Which systems should I use?

Some DAWs to punch and roll natively, and with some it is a messy workaround. To be honest, if you are intending to do narration as anything apart from just your one book, invest in a DAW that does. So, Cubase, Studio One, ProTools, Logic, Reaper and so on. Many of these do a cheaper cut-down version or even a free version which is enough for narration. Cubase Artist is particularly good and benefits from the powerhouse audio engine of Cubase Pro (which I use), but is much cheaper.

What is important, from my point of view, is working in a system where punching into record is non-destructive.  As a professional engineer, using punch and roll on a system that erases the bit of the previous take, is going back to the dark ages of recording on tape.  Why would anyone want to do that?

On Cubase, for instance (and most work like this), each time you record, a new file is created. These files are shown as a series of blocks or events along the time line. 

A highlighted block in Cubase

Each time you go into record at the same place, another file is created, but if you do this a lot, you might not be able to see them.
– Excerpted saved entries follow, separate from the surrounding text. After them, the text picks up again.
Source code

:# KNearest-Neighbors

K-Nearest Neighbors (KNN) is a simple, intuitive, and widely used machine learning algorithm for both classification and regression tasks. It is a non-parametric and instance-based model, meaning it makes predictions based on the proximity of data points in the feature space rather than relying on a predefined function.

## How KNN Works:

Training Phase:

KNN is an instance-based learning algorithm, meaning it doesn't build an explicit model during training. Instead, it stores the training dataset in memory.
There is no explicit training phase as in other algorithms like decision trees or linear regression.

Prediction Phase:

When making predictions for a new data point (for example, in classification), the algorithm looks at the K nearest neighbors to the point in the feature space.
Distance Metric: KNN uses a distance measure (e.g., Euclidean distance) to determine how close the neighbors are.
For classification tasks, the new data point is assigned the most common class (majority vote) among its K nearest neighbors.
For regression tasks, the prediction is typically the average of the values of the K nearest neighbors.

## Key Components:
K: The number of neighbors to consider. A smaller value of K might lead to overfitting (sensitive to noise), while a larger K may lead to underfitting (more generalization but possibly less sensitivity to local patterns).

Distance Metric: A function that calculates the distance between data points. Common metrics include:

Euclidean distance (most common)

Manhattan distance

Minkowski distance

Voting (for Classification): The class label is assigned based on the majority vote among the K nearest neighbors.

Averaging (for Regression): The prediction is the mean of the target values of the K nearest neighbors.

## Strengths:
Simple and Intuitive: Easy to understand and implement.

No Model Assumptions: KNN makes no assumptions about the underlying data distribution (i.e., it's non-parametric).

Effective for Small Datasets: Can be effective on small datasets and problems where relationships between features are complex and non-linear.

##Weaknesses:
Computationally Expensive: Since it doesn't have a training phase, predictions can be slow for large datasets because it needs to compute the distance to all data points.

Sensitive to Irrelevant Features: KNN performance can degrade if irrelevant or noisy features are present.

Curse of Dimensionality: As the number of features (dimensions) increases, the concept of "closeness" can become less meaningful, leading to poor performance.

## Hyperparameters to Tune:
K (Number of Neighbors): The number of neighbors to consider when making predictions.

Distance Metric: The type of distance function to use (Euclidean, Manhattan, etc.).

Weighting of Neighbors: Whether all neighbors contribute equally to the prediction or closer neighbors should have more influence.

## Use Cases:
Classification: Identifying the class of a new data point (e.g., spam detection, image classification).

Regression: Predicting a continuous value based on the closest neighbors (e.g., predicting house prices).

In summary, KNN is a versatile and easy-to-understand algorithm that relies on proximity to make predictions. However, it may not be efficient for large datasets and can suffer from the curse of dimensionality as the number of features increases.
The hashing on the image above is where one file is overlapping another, but only the most recent one can be heard - the one on top, as it were. (Think layers in Photoshop).

However, the old takes are still there unless you deleted them or pressed undo to undo the recording. In Cubase, there is something called lanes which shows in more detail what is going on. Other DAWS have very similar systems.

The lanes of a track

Now it becomes much clearer and you can see exactly what is happening. (Note, Cubase also has a comprehensive versioning system which is another way of working - not needed for narrations, possibly).

Every time I hit record, a new file is created. Because they inevitably overlap, this creates a new lane. However, this is only a visual representation. Once I edit that lot above, get it nice and clean with crossfades between edits if needed, then I can tell it to "clean up lanes", and it will all be shown on about three lanes.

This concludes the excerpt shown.